Fig. 3. Identification of an injury-responsive mmp14b endothelial enhancer.

(A) Schematic depicting generation of Tg(mmp14b-enh:egfp) zebrafish. (B) Representative whole-mount views of dissected Tg(mmp14b-enh:egfp) zebrafish hearts showing eGFP fluorescence in the vasculature at 3, 7, 14, and 30 dpa, compared to the background fluorescence in the uninjured heart (n = 9). White dashed lines outline the heart. Arrows highlight eGFP fluorescence in coronary endothelial cells. (C) Quantification of eGFP⁺ cells in Tg(mmp14b-enh:egfp) zebrafish in uninjured (black circles), sham-operated (open circles), and amputated (green squares) zebrafish ventricles at 1 to 30 dpa. (D) RNAscope in situ hybridization on frontal sections of Tg(mmp14b-enh:egfp) hearts at 7 dpa for mmp14b (red), egfp (green), and the endothelial marker fli1a (orange) (white arrowheads).
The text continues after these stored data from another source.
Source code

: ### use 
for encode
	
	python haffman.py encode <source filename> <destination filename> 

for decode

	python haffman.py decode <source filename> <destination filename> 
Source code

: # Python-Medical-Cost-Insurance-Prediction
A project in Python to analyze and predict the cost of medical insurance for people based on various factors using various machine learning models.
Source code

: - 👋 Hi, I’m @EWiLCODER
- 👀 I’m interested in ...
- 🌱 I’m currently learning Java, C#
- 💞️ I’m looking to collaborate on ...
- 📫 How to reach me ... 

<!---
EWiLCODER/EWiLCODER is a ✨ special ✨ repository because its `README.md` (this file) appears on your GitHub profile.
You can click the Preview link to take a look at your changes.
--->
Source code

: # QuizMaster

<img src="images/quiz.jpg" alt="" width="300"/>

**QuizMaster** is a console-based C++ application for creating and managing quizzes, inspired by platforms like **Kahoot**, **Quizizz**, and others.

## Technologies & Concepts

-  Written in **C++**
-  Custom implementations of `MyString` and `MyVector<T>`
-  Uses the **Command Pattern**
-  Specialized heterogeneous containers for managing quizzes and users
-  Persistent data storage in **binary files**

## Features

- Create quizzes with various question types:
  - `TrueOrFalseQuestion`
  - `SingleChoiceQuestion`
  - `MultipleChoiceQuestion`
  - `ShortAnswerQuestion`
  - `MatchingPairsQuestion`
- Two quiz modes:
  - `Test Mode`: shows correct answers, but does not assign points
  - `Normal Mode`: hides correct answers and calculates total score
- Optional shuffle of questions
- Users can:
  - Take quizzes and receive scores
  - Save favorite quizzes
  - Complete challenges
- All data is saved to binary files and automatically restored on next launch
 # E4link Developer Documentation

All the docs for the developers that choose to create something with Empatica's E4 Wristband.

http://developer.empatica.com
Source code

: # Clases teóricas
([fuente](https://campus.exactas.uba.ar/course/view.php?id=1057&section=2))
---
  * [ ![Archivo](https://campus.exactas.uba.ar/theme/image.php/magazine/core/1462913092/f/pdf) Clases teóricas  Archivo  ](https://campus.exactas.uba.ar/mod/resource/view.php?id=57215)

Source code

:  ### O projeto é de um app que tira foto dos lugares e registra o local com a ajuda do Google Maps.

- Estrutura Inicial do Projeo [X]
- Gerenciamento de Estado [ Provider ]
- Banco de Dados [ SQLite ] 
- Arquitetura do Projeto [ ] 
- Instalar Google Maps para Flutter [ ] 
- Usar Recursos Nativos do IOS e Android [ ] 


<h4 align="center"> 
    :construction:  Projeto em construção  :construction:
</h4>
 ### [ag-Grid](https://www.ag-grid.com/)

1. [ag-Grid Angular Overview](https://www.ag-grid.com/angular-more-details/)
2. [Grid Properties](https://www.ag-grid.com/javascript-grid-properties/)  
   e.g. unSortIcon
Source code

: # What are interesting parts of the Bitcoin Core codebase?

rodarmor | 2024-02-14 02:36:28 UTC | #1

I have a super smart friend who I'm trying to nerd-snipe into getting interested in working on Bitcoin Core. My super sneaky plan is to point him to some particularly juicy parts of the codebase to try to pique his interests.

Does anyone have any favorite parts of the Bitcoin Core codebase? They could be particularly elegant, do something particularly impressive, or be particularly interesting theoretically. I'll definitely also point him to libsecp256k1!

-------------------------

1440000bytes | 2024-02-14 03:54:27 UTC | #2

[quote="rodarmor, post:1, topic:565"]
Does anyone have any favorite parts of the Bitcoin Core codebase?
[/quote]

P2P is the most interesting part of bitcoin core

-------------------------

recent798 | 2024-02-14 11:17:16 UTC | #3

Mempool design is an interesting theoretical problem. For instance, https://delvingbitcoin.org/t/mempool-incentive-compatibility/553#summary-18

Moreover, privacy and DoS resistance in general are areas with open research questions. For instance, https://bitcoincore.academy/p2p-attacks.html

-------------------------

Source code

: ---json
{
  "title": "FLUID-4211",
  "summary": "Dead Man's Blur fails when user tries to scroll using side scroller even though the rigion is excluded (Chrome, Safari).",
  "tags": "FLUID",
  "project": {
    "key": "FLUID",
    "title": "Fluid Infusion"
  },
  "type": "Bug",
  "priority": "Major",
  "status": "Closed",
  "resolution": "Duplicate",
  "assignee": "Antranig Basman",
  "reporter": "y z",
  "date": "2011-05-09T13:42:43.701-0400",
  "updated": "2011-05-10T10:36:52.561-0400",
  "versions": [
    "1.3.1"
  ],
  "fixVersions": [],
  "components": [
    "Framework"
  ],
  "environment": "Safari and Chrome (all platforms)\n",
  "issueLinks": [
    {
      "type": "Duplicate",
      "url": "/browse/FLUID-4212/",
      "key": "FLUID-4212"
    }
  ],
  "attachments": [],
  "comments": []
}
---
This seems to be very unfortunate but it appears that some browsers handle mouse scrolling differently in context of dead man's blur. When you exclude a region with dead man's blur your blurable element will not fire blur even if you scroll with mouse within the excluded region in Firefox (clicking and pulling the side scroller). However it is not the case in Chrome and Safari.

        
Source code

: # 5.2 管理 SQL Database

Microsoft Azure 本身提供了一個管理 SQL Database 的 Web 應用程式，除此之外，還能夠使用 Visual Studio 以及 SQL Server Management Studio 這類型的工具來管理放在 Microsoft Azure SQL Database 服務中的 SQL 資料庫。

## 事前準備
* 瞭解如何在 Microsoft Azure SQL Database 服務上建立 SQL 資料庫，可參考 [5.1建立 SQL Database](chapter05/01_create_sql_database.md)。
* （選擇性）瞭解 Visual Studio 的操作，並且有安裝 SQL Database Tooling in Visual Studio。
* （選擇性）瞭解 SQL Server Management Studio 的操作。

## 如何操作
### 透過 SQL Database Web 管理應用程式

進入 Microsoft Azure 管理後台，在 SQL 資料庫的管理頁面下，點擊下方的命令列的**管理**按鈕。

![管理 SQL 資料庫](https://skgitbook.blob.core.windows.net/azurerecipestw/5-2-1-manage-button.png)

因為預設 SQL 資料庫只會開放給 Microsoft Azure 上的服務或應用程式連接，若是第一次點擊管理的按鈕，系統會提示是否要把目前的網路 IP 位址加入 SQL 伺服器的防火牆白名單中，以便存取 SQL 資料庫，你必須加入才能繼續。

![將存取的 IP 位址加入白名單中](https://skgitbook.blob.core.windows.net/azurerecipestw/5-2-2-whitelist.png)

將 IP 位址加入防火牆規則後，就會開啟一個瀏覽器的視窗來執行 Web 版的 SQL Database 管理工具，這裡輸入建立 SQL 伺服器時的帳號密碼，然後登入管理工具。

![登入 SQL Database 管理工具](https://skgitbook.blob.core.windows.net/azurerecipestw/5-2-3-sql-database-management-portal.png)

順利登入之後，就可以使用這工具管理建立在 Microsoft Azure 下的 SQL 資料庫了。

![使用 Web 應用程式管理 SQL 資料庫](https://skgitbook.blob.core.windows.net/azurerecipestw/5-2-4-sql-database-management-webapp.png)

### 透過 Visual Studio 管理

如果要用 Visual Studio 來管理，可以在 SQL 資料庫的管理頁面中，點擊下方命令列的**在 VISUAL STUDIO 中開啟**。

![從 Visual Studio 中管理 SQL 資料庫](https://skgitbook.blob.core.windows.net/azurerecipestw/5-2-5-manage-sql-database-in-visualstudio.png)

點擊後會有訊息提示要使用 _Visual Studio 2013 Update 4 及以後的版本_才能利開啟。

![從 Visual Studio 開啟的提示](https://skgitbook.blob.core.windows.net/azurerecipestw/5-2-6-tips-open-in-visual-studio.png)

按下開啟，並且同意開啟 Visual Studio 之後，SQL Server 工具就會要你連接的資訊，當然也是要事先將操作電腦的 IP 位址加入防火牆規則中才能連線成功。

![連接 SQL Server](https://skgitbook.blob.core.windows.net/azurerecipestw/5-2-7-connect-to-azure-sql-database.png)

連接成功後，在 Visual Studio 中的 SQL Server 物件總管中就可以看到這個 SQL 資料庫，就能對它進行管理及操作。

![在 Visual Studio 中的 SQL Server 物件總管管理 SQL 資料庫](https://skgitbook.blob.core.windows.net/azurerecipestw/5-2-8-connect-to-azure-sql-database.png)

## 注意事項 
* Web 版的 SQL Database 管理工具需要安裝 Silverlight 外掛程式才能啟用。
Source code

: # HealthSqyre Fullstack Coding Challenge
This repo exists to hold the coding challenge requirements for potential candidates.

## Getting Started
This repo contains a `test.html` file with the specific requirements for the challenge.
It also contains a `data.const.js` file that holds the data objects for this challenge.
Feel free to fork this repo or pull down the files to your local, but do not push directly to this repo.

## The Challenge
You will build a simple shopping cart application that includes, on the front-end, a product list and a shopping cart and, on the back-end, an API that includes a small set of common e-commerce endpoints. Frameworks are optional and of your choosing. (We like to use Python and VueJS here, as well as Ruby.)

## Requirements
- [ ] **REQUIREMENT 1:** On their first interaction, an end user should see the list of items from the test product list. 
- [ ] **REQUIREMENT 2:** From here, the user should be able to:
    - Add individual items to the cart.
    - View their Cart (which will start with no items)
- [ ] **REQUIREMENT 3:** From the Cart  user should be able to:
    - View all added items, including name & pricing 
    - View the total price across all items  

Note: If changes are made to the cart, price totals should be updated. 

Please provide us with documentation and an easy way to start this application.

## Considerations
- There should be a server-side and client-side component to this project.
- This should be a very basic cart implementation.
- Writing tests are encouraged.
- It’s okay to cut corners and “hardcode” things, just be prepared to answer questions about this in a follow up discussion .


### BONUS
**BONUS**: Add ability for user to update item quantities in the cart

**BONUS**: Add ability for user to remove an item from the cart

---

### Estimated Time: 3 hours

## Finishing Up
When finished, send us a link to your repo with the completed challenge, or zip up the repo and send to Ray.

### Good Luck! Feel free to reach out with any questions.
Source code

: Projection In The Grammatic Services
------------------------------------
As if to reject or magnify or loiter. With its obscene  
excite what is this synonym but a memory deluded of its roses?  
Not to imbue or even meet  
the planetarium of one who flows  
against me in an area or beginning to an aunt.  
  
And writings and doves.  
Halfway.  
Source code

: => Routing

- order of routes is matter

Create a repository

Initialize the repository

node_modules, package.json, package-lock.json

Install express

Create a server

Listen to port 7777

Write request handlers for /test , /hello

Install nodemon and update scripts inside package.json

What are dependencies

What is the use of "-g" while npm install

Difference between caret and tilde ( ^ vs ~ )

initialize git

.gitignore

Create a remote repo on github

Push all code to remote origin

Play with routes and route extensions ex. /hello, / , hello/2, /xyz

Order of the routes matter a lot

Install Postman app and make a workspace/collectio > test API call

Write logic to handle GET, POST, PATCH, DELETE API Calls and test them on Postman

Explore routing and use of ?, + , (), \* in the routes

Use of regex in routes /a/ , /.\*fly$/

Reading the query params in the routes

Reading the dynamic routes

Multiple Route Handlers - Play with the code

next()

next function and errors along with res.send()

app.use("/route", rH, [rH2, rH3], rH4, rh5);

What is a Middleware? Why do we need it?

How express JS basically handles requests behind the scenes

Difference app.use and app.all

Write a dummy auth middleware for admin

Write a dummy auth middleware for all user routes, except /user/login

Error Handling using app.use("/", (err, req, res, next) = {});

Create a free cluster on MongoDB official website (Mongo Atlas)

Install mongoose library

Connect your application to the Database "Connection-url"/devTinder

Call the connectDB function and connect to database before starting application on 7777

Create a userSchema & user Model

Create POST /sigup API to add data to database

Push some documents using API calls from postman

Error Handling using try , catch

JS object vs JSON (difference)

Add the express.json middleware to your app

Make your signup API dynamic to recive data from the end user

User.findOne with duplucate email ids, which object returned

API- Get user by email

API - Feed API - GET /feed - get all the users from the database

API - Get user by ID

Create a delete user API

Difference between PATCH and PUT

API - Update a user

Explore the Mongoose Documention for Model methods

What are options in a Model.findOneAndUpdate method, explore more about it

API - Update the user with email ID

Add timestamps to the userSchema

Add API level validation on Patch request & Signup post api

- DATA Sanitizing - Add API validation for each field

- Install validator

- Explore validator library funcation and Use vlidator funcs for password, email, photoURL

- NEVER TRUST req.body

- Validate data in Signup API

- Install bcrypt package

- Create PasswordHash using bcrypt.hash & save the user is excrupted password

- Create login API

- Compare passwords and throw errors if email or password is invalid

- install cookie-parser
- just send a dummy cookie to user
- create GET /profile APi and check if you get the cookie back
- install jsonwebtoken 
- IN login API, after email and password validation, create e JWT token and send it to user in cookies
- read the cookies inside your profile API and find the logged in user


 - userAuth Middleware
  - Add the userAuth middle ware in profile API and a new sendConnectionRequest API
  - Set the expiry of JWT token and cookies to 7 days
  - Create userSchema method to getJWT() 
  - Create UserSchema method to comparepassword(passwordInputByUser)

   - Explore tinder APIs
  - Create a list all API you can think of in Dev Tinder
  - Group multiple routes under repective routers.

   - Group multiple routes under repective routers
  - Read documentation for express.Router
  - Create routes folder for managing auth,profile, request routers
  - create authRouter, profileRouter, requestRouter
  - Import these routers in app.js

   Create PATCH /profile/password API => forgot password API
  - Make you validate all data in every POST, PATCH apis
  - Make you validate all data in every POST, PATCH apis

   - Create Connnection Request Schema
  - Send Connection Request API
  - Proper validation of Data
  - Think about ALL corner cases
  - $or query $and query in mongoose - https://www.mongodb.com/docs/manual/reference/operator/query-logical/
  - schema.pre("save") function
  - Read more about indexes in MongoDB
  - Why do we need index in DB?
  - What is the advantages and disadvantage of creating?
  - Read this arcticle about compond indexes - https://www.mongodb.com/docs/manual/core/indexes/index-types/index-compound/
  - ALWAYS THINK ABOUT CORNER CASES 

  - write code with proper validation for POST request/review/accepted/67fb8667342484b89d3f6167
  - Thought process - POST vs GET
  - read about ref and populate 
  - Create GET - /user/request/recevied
Box 1 (white dashed line) represents the enlarged area to the right and in lower panels, which show individual color channels. (E) Fluorescent images of the caudal fin of Tg(mmp14b-enh:egfp) zebrafish at 0, 1, and 3 dpa show vascular-specific eGFP expression in newly formed vessels proximal to the amputation plane. (F) Vessel density in the total regenerated area (TRA) following caudal fin amputation from 0 to 60 days in Tg(mmp14b-enh:egfp) zebrafish (green squares). Uninjured Tg(mmp14b-enh:egfp) zebrafish (black circles) are shown as a reference. Orange dashed line approximates the amputation plane. Scale bars, 100 μm [(B) and (D)], 20 μm (D1), and 400 μm (E). Statistical significance was determined using one-way ANOVA with Tukey’s multiple comparisons test (C) or Dunnett’s test (F). *P < 0.05; **P < 0.01; ***P < 0.001.